Wednesday, April 25, 2012

It's All Right to Have Fun Again

Having now written my Examiner.com account of last night’s Composers, Inc. concert, which featured works by six composers, all of whom were in the audience, I realized how much things had changed since my student days.  In that dark past the study of music was serious business.  That seriousness was embodied in the character traits of Arnold Schoenberg and underscored by the hyper-intellectualism coming out of the leading institutions of higher learning, such as Princeton University and Yale University.  It was as if pleasure was a luxury that the cerebral demands of “new music” could not afford.

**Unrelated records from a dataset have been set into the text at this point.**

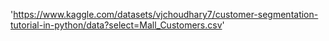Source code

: 'https://www.kaggle.com/datasets/vjchoudhary7/customer-segmentation-tutorial-in-python/data?select=Mall_Customers.csv'
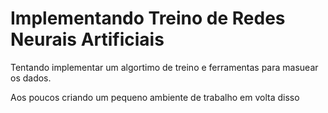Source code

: # Implementando Treino de Redes Neurais Artificiais
Tentando implementar um algortimo de treino e ferramentas para masuear os dados.

Aos poucos criando um pequeno ambiente de trabalho em volta disso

I suppose the “ice-breaker” for me was John Adams, since my earliest exposure to Philip Glass was just as serious as any encounter I had experienced with the music of Elliott Carter.  I was at a performance of “Grand Pianola Music” at the 92nd Street Y;  and the sheer exuberance of it all made my jaw drop.  When I recovered my presence of mind, I discovered that the conclusion of the music seemed to provoke half of the audience to cheer and the other half to boo.  It was as if Adams had decided to attack a sacred cow with a rubber chicken;  and I was definitely in the camp that took this to be a significant (and highly satisfying) event.

These days it is not embarrassing to say that you had fun listening to the music of living composers.  Last night’s concert warranted that proposition admirably.  With any luck, that sense of fun will prevail.